╭─ MATERIALS PROVIDED
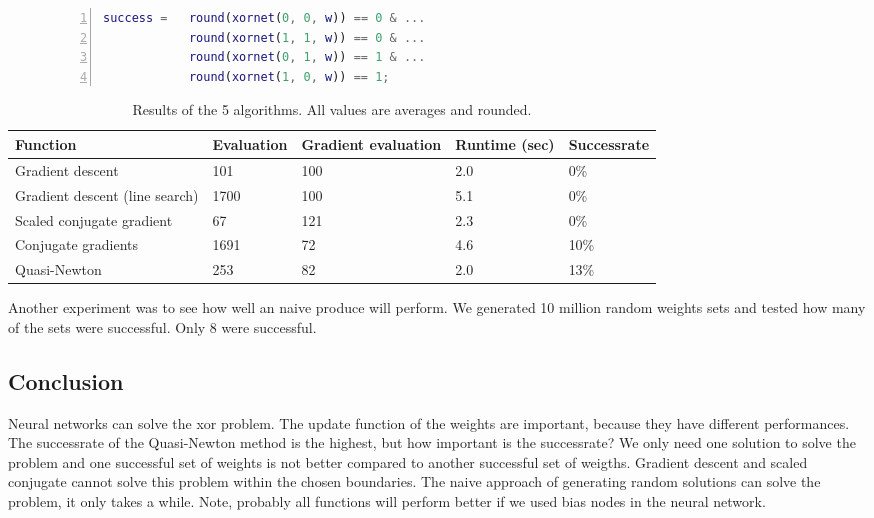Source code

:\documentclass{article}
\begin{document}
\begin{figure}[H]
	\begin{lstlisting}[caption={Success condition of a set of weights.}, label={eq:success}, captionpos=b, language=matlab, numbers=left, tabsize=4, frame=single, basicstyle=\footnotesize, breaklines=true, deletekeywords={round}]
success = 	round(xornet(0, 0, w)) == 0 & ...
			round(xornet(1, 1, w)) == 0 & ... 
			round(xornet(0, 1, w)) == 1 & ...
			round(xornet(1, 0, w)) == 1;
	\end{lstlisting}
\end{figure}

\newpage
\begin{table}[H]
	\centering
	\begin{tabular}{| l | l | l | l | l |}
		\hline
		Function & Evaluation & Gradient evaluation & Runtime (sec) & Successrate \\ \hline
		Gradient descent & 101 & 100 & 2.0 & 0\% \\ \hline
		Gradient descent (line search) & 1700 & 100 & 5.1 & 0\% \\ \hline
		Scaled conjugate gradient & 67 & 121 & 2.3 & 0\% \\ \hline
		Conjugate gradients & 1691 & 72 & 4.6 & 10\% \\ \hline
		Quasi-Newton & 253 & 82 & 2.0 & 13\% \\ \hline
	\end{tabular}
	\caption{Results of the 5 algorithms. All values are averages and rounded.}
	\label{table:results}
\end{table}

Another experiment was to see how well an naive produce will perform. We generated 10 million random weights sets and tested how many of the sets were successful. Only 8 were successful. 

\subsection{Conclusion}
Neural networks can solve the xor problem. The update function of the weights are important, because they have different performances. The successrate of the Quasi-Newton method is the highest, but how important is the successrate? We only need one solution to solve the problem and one successful set of weights is not better compared to another successful set of weigths. Gradient descent and scaled conjugate cannot solve this problem within the chosen boundaries. The naive approach of generating random solutions can solve the problem, it only takes a while. Note, probably all functions will perform better if we used bias nodes in the neural network.
\end{document}
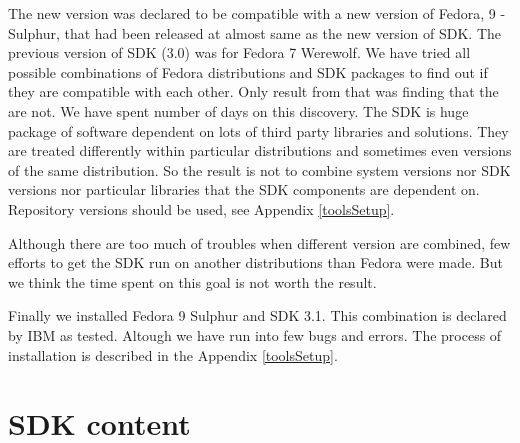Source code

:\par
The new version was declared to be compatible with a new version of Fedora, 9 - Sulphur, that had been released at almost same as the new version of SDK.
The previous version of SDK (3.0) was for Fedora 7 Werewolf.
We have tried all possible combinations of Fedora distributions and SDK packages to find out if they are compatible with each other.
Only result from that was finding that the are not.
We have spent number of days on this discovery.
The SDK is huge package of software dependent on lots of third party libraries and solutions.
They are treated differently within particular distributions and sometimes even versions of the same distribution.
So the result is not to combine system versions nor SDK versions nor particular libraries that the SDK components are dependent on.
Repository versions should be used, see Appendix \ref{toolsSetup}.

\par
Although there are too much of troubles when different version are combined, few efforts to get the SDK run on another distributions than Fedora were made.
But we think the time spent on this goal is not worth the result.

\par
Finally we installed Fedora 9 Sulphur and SDK 3.1.
This combination is declared by IBM as tested.
Altough we have run into few bugs and errors.
The process of installation is described in the Appendix \ref{toolsSetup}.

\section {SDK content}

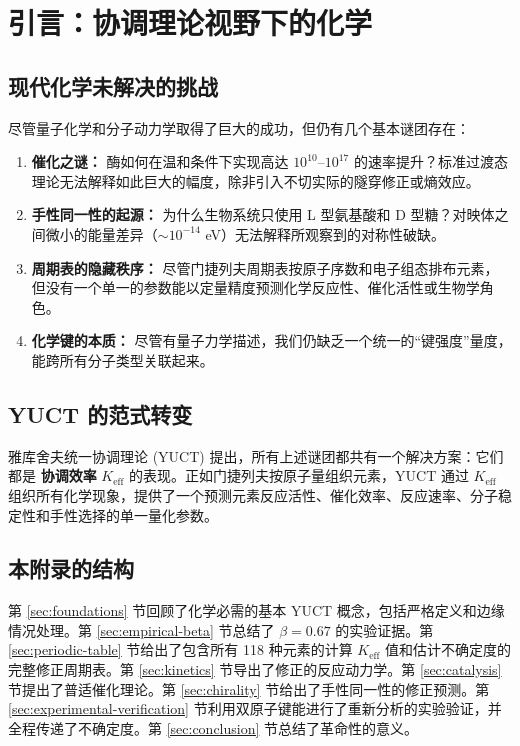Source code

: \documentclass[11pt,a4paper]{article}
\newcommand{\Keff}{K_{\mathrm{eff}}}
\begin{document}
	\tableofcontents
	\newpage
	
	\section{引言：协调理论视野下的化学}
	\label{sec:intro}
	
	\subsection{现代化学未解决的挑战}
	
	尽管量子化学和分子动力学取得了巨大的成功，但仍有几个基本谜团存在：
	
	\begin{enumerate}
		\item \textbf{催化之谜：} 酶如何在温和条件下实现高达 $10^{10}$–$10^{17}$ 的速率提升？标准过渡态理论无法解释如此巨大的幅度，除非引入不切实际的隧穿修正或熵效应。
		\item \textbf{手性同一性的起源：} 为什么生物系统只使用 L 型氨基酸和 D 型糖？对映体之间微小的能量差异（$\sim 10^{-14}$ eV）无法解释所观察到的对称性破缺。
		\item \textbf{周期表的隐藏秩序：} 尽管门捷列夫周期表按原子序数和电子组态排布元素，但没有一个单一的参数能以定量精度预测化学反应性、催化活性或生物学角色。
		\item \textbf{化学键的本质：} 尽管有量子力学描述，我们仍缺乏一个统一的“键强度”量度，能跨所有分子类型关联起来。
	\end{enumerate}
	
	\subsection{YUCT 的范式转变}
	
	雅库舍夫统一协调理论 (YUCT) 提出，所有上述谜团都共有一个解决方案：它们都是 \textbf{协调效率} $\Keff$ 的表现。正如门捷列夫按原子量组织元素，YUCT 通过 $\Keff$ 组织所有化学现象，提供了一个预测元素反应活性、催化效率、反应速率、分子稳定性和手性选择的单一量化参数。
	
	\subsection{本附录的结构}
	
	第 \ref{sec:foundations} 节回顾了化学必需的基本 YUCT 概念，包括严格定义和边缘情况处理。第 \ref{sec:empirical-beta} 节总结了 $\beta = 0.67$ 的实验证据。第 \ref{sec:periodic-table} 节给出了包含所有 118 种元素的计算 $\Keff$ 值和估计不确定度的完整修正周期表。第 \ref{sec:kinetics} 节导出了修正的反应动力学。第 \ref{sec:catalysis} 节提出了普适催化理论。第 \ref{sec:chirality} 节给出了手性同一性的修正预测。第 \ref{sec:experimental-verification} 节利用双原子键能进行了重新分析的实验验证，并全程传递了不确定度。第 \ref{sec:conclusion} 节总结了革命性的意义。
	
\end{document}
╰─
# EXERCISE PROMPT
Using the data above, give again exactly the lines starting at the one holding "round(xornet(1, 1, w)) == 0 & ..." and ending at the one holding "We have tried", inclusive, and nothing more. Omit the pictures.

# YOUR SOLUTION
			round(xornet(1, 1, w)) == 0 & ... 
			round(xornet(0, 1, w)) == 1 & ...
			round(xornet(1, 0, w)) == 1;
	\end{lstlisting}
\end{figure}

\newpage
\begin{table}[H]
	\centering
	\begin{tabular}{| l | l | l | l | l |}
		\hline
		Function & Evaluation & Gradient evaluation & Runtime (sec) & Successrate \\ \hline
		Gradient descent & 101 & 100 & 2.0 & 0\% \\ \hline
		Gradient descent (line search) & 1700 & 100 & 5.1 & 0\% \\ \hline
		Scaled conjugate gradient & 67 & 121 & 2.3 & 0\% \\ \hline
		Conjugate gradients & 1691 & 72 & 4.6 & 10\% \\ \hline
		Quasi-Newton & 253 & 82 & 2.0 & 13\% \\ \hline
	\end{tabular}
	\caption{Results of the 5 algorithms. All values are averages and rounded.}
	\label{table:results}
\end{table}

Another experiment was to see how well an naive produce will perform. We generated 10 million random weights sets and tested how many of the sets were successful. Only 8 were successful. 

\subsection{Conclusion}
Neural networks can solve the xor problem. The update function of the weights are important, because they have different performances. The successrate of the Quasi-Newton method is the highest, but how important is the successrate? We only need one solution to solve the problem and one successful set of weights is not better compared to another successful set of weigths. Gradient descent and scaled conjugate cannot solve this problem within the chosen boundaries. The naive approach of generating random solutions can solve the problem, it only takes a while. Note, probably all functions will perform better if we used bias nodes in the neural network.
\end{document}
Source code

:\par
The new version was declared to be compatible with a new version of Fedora, 9 - Sulphur, that had been released at almost same as the new version of SDK.
The previous version of SDK (3.0) was for Fedora 7 Werewolf.
We have tried all possible combinations of Fedora distributions and SDK packages to find out if they are compatible with each other.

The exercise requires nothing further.